Assigned task
Work out how many lines in the entries below include the word "grupe", and give only that figure.

The data

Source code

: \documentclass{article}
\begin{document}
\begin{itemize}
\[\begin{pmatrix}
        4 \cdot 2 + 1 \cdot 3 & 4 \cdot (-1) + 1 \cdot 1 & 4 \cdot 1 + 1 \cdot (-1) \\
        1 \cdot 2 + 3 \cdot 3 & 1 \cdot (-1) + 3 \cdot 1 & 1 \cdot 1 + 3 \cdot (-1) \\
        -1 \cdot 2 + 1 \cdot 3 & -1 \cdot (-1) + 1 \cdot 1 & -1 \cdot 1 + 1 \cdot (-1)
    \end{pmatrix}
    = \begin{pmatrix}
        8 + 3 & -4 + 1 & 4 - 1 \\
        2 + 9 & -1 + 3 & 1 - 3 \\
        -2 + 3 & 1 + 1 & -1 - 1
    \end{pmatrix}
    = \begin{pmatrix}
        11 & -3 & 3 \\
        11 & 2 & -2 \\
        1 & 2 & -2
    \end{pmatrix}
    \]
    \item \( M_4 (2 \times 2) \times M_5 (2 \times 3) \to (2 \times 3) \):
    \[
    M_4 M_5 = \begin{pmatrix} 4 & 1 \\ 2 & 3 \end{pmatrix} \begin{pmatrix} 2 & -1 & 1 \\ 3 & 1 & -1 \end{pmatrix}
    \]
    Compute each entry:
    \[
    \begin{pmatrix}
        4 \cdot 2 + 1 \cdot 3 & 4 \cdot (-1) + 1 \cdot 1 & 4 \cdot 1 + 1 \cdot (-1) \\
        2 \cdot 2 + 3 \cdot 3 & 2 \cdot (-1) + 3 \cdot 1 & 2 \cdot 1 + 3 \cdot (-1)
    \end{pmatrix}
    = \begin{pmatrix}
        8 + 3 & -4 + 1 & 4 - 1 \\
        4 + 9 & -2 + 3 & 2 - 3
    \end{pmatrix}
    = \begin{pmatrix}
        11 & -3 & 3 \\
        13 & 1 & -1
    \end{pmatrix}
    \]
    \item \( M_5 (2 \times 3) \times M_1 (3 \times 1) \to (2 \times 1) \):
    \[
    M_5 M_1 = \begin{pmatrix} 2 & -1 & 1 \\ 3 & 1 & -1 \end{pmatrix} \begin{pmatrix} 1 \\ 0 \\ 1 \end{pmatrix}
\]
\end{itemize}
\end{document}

--

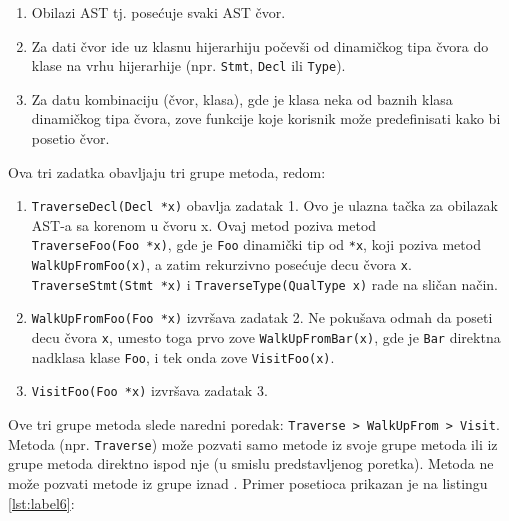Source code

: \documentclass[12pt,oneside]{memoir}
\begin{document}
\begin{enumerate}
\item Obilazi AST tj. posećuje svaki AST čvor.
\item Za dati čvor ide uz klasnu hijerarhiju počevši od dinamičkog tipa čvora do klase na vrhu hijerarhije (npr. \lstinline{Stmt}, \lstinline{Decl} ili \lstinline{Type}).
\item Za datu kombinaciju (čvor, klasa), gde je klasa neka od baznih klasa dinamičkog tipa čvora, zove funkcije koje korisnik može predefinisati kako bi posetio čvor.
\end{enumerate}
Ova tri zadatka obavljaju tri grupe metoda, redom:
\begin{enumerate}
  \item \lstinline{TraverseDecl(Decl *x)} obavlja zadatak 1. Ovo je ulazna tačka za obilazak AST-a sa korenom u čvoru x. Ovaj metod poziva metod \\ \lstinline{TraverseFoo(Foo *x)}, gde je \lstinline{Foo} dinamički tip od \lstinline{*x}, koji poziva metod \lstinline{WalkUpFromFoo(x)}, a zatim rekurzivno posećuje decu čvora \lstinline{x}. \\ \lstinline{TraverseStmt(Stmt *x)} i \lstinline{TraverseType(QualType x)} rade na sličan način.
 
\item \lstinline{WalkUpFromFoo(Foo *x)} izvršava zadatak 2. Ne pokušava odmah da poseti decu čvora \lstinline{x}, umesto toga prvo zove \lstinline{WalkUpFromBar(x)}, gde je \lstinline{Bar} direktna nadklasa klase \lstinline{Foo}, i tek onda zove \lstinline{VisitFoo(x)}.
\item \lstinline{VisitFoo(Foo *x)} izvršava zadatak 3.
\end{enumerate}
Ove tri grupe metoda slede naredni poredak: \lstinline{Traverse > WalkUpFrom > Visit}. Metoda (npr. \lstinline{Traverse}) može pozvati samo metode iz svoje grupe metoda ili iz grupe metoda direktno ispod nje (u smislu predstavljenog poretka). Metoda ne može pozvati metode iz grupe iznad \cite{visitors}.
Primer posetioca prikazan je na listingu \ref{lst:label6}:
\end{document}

--

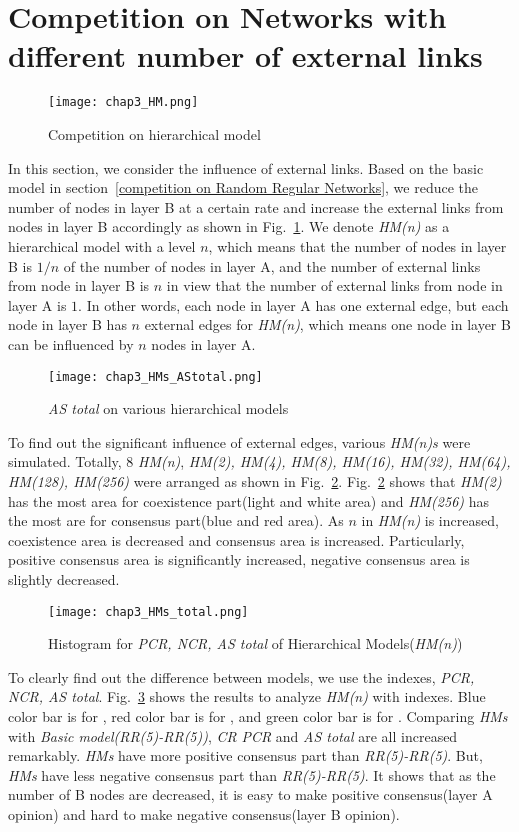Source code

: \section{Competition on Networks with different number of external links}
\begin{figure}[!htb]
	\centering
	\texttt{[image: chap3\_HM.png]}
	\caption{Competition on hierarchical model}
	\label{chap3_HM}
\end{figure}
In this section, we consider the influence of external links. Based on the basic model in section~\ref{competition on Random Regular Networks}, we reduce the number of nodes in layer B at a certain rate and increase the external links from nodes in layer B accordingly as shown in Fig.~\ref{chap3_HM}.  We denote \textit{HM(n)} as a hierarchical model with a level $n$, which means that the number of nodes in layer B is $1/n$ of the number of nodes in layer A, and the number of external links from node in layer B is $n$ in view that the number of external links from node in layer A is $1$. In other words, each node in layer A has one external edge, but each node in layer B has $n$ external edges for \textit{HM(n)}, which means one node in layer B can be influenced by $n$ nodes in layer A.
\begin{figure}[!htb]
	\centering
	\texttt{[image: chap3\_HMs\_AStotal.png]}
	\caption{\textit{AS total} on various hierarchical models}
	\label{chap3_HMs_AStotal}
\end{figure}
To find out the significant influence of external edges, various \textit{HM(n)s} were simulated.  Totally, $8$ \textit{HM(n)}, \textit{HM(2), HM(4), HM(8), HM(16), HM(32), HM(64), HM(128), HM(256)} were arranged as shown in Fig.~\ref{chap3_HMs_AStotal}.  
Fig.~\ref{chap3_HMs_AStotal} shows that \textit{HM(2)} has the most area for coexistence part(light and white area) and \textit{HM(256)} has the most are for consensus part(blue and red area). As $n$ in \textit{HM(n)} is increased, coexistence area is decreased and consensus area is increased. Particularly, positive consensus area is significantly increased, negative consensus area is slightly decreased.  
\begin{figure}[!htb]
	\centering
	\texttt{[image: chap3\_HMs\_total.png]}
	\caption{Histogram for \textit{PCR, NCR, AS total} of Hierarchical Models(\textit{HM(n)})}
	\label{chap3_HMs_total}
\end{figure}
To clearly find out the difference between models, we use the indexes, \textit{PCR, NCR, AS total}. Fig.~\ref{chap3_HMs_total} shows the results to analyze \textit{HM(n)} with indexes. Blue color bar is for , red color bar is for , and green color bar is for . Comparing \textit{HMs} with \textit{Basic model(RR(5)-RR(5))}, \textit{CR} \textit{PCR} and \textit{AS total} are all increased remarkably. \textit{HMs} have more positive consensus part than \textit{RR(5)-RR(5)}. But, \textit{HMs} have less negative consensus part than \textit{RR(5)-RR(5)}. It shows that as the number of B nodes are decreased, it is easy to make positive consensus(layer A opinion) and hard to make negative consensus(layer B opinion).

Answer space
2